Despite a challenging environment for clean hydrogen, the effective implementation of existing policies could support the business case for the uptake of ~8 Mt p.a. of clean hydrogen across the European Union, the United States and East Asia by 2030, according to the Hydrogen Council.

The council’s The Hydrogen: Closing the Cost Gap report, developed with support from McKinsey & Co, highlights that this can be achieved by the transposition of the EU Renewable Energy Directive (REDIII) at EU country level, rollout of Japan’s Contracts for Difference mechanism (CfD) and South Korea’s Clean Hydrogen Portfolio Standard (CHPS), and implementation of hydrogen-related sections of the US Inflation Reduction Act (IRA), resulting in either reducing the production cost of clean hydrogen and its derivatives or mandating or otherwise incentivising their use. 

Supporting decarbonisation

Approximately another 13 Mt p.a., largely in established use cases, could be unlocked with incremental infrastructure enhancements and cost decline to further advance decarbonisation targets, the council said in a statement.

For instance, serving low-carbon refining and ammonia demand across the EU and US would require the expansion of CCS networks in the US. Uptake in emerging sectors like trucking hinges on a combination of factors including expansion of hydrogen refueling infrastructure and lower clean hydrogen production costs. 

Hydrogen Council CEO: time to scale up to meet 2030 goals

An additional ~13 Mt p.a., primarily in new end uses with limited decarbonisation alternatives, faces more significant cost and infrastructure hurdles. Near-term advancements could lay the necessary foundation for future industry growth – particularly in sectors that could become major clean hydrogen and derivative demand segments in the long-term like maritime and aviation.

Of the total 34 Mt p.a. prospective hydrogen demand considered in this report, around 75% could come from established use cases (e.g., refining, ammonia), while initial adoption in new sectors (e.g. maritime and aviation) makes up the remaining 25%.

Hydrogen

“A successful energy transition will be achieved through multiple solutions, including hydrogen,” said Sanjiv Lamba, CEO of Linde and Co-chair of the Hydrogen Council. “As we see compelling business cases emerge, the successful implementation of existing policies in key markets will be essential for advancing a substantial volume of clean hydrogen and its derivatives within this decade.”

According to Jaehoon Chang, Vice Chair of Hyundai Motor Group and Co-chair of the Hydrogen Council, in addition to advancing decarbonisation, establishing hydrogen as an ‘everyday energy’ is also helping unlock tangible business opportunities for the industry. 

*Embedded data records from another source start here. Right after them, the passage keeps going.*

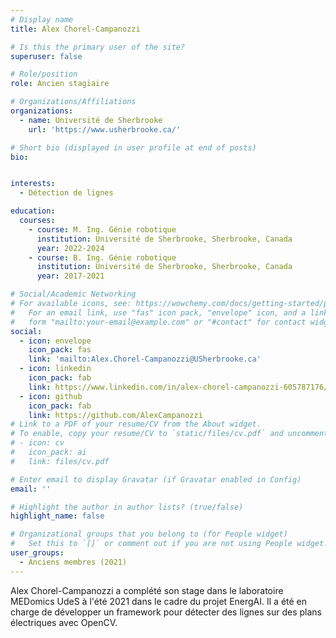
 ```yaml
---
# Display name
title: Alex Chorel-Campanozzi

# Is this the primary user of the site?
superuser: false

# Role/position
role: Ancien stagiaire

# Organizations/Affiliations
organizations:
  - name: Université de Sherbrooke
    url: 'https://www.usherbrooke.ca/'

# Short bio (displayed in user profile at end of posts)
bio: 


interests:
  - Détection de lignes

education:
  courses:
    - course: M. Ing. Génie robotique
      institution: Université de Sherbrooke, Sherbrooke, Canada
      year: 2022-2024
    - course: B. Ing. Génie robotique
      institution: Université de Sherbrooke, Sherbrooke, Canada
      year: 2017-2021

# Social/Academic Networking
# For available icons, see: https://wowchemy.com/docs/getting-started/page-builder/#icons
#   For an email link, use "fas" icon pack, "envelope" icon, and a link in the
#   form "mailto:your-email@example.com" or "#contact" for contact widget.
social:
  - icon: envelope
    icon_pack: fas
    link: 'mailto:Alex.Chorel-Campanozzi@USherbrooke.ca'
  - icon: linkedin
    icon_pack: fab
    link: https://www.linkedin.com/in/alex-chorel-campanozzi-605787176/
  - icon: github
    icon_pack: fab
    link: https://github.com/AlexCampanozzi
# Link to a PDF of your resume/CV from the About widget.
# To enable, copy your resume/CV to `static/files/cv.pdf` and uncomment the lines below.
# - icon: cv
#   icon_pack: ai
#   link: files/cv.pdf

# Enter email to display Gravatar (if Gravatar enabled in Config)
email: ''

# Highlight the author in author lists? (true/false)
highlight_name: false

# Organizational groups that you belong to (for People widget)
#   Set this to `[]` or comment out if you are not using People widget.
user_groups:
  - Anciens membres (2021)
---
```


Alex Chorel-Campanozzi a complété son stage dans le laboratoire MEDomics UdeS à l'été 2021 dans le cadre du 
projet EnergAI. Il a été en charge de développer un framework pour détecter des lignes sur des plans électriques avec 
OpenCV.
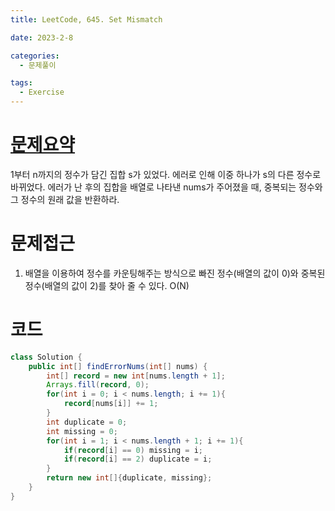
 ```yaml
---
title: LeetCode, 645. Set Mismatch

date: 2023-2-8

categories:
  - 문제풀이

tags:
  - Exercise
---
```


# [문제요약](https://leetcode.com/problems/set-mismatch/description/)

1부터 n까지의 정수가 담긴 집합 s가 있었다. 에러로 인해 이중 하나가 s의 다른 정수로 바뀌었다. 에러가 난 후의 집합을 배열로 나타낸 nums가 주어졌을 때, 중복되는 정수와 그 정수의 원래 값을 반환하라.

# 문제접근

1. 배열을 이용하여 정수를 카운팅해주는 방식으로 빠진 정수(배열의 값이 0)와 중복된 정수(배열의 값이 2)를 찾아 줄 수 있다. O(N)

# 코드

```java
class Solution {
    public int[] findErrorNums(int[] nums) {
        int[] record = new int[nums.length + 1];
        Arrays.fill(record, 0);
        for(int i = 0; i < nums.length; i += 1){
            record[nums[i]] += 1;
        }
        int duplicate = 0;
        int missing = 0;
        for(int i = 1; i < nums.length + 1; i += 1){
            if(record[i] == 0) missing = i;
            if(record[i] == 2) duplicate = i;
        }
        return new int[]{duplicate, missing};
    }
}
```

Fostering a virtuous cycle

“It’s encouraging to see the report highlight the potential uptake of hydrogen in transport, which is consistent with our experience pioneering sustainable port-decarbonising fleets and clean logistics businesses using our hydrogen fuel cell heavy-duty trucks in real world applications. To further boost demand and lower cost, we need supportive frameworks that will further foster a virtuous cycle within the hydrogen ecosystem,” Chang said.

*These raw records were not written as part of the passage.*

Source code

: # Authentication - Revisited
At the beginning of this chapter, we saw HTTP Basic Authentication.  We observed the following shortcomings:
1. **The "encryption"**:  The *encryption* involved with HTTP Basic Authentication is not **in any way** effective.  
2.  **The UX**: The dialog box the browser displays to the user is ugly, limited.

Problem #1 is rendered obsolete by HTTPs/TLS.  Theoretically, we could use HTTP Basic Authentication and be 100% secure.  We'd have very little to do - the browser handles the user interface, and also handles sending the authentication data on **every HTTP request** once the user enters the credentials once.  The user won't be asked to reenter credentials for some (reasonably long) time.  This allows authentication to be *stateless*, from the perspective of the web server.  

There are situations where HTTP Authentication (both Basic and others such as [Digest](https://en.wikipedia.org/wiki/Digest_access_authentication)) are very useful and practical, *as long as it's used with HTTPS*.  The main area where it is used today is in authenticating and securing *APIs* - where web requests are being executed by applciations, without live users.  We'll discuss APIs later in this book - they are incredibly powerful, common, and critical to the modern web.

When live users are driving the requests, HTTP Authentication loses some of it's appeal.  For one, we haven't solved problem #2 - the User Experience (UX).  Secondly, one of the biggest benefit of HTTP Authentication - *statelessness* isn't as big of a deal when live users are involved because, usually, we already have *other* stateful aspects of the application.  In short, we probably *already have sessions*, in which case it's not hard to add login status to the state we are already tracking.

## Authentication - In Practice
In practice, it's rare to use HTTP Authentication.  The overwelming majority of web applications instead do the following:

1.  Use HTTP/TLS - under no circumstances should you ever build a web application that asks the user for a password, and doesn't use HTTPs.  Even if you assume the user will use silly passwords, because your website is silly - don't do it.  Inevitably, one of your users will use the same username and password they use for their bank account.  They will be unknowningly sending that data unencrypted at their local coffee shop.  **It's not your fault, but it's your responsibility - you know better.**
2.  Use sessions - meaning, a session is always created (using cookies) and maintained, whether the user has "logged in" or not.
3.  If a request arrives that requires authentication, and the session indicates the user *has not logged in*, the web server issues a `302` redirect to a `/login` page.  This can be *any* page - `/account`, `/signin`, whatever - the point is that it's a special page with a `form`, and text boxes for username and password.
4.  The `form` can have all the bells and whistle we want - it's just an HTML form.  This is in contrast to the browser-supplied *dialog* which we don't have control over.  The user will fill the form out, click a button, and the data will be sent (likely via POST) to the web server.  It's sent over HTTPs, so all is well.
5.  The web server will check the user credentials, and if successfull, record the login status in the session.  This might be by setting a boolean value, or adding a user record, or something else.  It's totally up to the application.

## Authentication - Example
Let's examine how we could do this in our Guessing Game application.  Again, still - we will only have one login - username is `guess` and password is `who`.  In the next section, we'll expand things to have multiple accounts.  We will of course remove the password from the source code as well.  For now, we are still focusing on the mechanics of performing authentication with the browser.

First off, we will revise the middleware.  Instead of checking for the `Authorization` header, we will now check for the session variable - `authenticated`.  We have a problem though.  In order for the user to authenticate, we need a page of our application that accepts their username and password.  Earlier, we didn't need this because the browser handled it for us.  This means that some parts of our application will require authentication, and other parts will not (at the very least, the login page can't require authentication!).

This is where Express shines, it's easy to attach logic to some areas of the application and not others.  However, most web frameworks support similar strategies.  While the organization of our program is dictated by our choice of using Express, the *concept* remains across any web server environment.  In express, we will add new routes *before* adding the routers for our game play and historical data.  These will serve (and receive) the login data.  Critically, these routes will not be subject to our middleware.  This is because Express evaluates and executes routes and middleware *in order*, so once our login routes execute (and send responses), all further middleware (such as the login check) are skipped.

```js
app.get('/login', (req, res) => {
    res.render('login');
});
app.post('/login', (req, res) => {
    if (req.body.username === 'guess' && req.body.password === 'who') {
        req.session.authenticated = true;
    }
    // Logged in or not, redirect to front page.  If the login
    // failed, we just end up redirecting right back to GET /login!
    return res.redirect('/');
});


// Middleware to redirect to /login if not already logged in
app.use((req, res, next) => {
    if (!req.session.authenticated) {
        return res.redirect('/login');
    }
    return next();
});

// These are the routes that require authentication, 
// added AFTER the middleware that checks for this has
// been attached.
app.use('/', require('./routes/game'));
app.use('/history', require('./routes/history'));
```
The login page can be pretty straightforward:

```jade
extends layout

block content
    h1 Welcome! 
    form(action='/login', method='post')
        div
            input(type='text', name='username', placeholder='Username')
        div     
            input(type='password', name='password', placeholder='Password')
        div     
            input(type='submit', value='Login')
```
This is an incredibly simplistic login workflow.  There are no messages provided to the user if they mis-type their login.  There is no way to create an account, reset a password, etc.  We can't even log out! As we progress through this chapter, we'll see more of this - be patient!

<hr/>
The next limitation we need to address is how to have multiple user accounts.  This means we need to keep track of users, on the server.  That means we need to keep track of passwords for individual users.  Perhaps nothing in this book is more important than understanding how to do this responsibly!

Ivana Jemelkova, CEO of the Hydrogen Council, concluded: “Continued scale-up of hydrogen and its derivatives requires policy certainty and simplicity as well as cross-sector collaboration on critical business-enabling measures, such as infrastructure. This report outlines concrete solutions to unlock business cases and advance energy security, competitiveness and sustainability priorities.”